Run 'kubectl get nodes' on the master to see this machine join.

建立一个多pod的nginx服务,测试一下集群网络是否通!这里就不赘述了。

安装后的single-master kubernetes cluster的状态就如下图所示:

img{512x368}

四、第二步:搭建etcd cluster for ha k8s cluster

k8s集群状态和数据都存储在etcd中,高可用的k8s集群离不开高可用的etcd cluster。我们需要为最终的ha k8s cluster提供一个ha的etcd cluster,如何做呢?

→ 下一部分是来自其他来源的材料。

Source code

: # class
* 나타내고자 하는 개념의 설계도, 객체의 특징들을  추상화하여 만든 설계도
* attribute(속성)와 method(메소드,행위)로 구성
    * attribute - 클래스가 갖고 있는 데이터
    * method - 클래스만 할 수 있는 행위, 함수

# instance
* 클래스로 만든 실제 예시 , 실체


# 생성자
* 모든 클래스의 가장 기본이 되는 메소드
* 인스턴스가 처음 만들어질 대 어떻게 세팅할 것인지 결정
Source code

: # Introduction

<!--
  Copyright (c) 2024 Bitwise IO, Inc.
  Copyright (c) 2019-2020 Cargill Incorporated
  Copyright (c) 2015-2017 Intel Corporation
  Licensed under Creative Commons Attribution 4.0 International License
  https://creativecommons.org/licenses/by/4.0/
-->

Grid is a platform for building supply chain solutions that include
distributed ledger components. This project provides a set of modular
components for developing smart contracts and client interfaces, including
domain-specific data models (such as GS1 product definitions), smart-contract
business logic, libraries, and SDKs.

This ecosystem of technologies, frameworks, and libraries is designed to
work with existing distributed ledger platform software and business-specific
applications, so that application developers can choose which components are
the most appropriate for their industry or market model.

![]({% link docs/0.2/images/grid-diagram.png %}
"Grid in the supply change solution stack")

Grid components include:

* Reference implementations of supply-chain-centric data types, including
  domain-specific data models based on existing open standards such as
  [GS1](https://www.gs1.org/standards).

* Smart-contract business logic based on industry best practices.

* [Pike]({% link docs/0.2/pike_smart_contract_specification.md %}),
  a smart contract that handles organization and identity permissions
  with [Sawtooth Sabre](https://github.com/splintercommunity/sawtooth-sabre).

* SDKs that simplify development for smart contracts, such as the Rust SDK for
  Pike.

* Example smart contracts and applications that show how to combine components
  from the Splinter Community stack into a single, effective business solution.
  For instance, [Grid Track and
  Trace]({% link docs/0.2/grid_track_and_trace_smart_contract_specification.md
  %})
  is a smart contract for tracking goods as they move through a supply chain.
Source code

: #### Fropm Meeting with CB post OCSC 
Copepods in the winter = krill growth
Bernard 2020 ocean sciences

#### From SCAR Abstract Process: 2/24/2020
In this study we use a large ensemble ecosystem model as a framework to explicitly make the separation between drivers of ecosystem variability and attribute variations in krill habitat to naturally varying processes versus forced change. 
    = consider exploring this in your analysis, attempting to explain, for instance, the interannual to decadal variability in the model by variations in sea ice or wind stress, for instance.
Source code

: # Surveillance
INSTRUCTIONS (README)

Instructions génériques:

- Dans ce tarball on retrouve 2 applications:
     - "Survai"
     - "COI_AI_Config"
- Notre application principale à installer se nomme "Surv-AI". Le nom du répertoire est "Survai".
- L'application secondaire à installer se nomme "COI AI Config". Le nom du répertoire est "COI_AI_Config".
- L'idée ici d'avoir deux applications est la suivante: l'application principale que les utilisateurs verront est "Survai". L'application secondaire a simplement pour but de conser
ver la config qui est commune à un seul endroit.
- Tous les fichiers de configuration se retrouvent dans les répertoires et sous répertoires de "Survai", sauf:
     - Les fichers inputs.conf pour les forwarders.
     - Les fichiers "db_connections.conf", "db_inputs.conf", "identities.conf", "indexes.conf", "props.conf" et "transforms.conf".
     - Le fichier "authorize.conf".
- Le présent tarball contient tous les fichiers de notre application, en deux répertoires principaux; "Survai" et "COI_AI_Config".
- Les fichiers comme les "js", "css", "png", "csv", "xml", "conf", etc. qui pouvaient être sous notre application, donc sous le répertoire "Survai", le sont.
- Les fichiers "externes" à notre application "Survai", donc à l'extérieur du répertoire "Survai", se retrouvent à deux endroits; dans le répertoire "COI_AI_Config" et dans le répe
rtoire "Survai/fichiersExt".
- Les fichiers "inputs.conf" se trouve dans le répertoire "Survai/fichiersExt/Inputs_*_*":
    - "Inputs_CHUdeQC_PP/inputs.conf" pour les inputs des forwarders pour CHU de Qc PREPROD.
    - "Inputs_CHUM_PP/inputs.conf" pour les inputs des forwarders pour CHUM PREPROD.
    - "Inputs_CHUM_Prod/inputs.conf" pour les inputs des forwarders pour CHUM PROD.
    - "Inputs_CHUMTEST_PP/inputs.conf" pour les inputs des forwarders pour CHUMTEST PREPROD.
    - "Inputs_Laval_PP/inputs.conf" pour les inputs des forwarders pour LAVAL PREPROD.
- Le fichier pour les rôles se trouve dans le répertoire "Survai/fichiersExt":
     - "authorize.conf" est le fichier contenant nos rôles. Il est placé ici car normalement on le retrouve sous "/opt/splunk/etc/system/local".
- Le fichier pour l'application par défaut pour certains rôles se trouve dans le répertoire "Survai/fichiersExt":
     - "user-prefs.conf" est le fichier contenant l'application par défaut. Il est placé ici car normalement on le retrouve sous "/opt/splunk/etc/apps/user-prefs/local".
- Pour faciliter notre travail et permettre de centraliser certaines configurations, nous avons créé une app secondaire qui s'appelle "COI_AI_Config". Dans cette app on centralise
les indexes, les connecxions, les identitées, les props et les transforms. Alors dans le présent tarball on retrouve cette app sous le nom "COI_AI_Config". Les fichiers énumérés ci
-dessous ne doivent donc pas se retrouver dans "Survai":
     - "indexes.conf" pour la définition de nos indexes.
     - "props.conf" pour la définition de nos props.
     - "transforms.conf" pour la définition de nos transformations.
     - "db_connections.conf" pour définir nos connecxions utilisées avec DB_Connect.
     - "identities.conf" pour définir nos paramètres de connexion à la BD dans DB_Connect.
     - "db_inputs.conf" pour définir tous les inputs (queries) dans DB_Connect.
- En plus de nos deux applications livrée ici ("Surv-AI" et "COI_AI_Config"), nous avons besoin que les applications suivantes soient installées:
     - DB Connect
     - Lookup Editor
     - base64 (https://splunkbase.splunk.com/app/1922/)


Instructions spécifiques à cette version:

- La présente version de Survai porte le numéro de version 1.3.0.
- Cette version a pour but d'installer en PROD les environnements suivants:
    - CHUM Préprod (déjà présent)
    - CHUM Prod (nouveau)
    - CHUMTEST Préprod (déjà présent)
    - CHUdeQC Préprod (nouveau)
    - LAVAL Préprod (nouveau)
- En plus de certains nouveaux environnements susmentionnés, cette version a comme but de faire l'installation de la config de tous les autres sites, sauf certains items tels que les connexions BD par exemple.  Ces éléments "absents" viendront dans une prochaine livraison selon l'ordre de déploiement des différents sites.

当前k8s cluster中,shaolin master node上的etcd存储着k8s集群的所有数据和状态。我们需要在wudang和emei两个节点上也建立起etcd实例,与现存在 etcd共同构建成为高可用的且存储有cluster数据和状态的集群。我们将这一过程再细化为几个小步骤:

0、在emei、wudang两个节点上启动kubelet服务

etcd cluster可以采用完全独立的、与k8s组件无关的建立方法。不过这里我采用的是和master一样的方式,即采用由wudang和emei两个node上kubelet启动的etcd作为etcd cluster的两个member。此时,wudang和emei两个node的角色是k8s minion node,我们需要首先清理一下这两个node的数据:

root@shaolin:~/k8s-install # kubectl drain wudang --delete-local-data --force --ignore-daemonsets
node "wudang" cordoned
WARNING: Ignoring DaemonSet-managed pods: kube-proxy-mxwp3, weave-net-03jbh; Deleting pods with local storage: weave-net-03jbh
pod "my-nginx-2267614806-fqzph" evicted
node "wudang" drained

root@wudang:~# kubeadm reset
[preflight] Running pre-flight checks
[reset] Stopping the kubelet service
[reset] Unmounting mounted directories in "/var/lib/kubelet"
[reset] Removing kubernetes-managed containers
[reset] No etcd manifest found in "/etc/kubernetes/manifests/etcd.yaml", assuming external etcd.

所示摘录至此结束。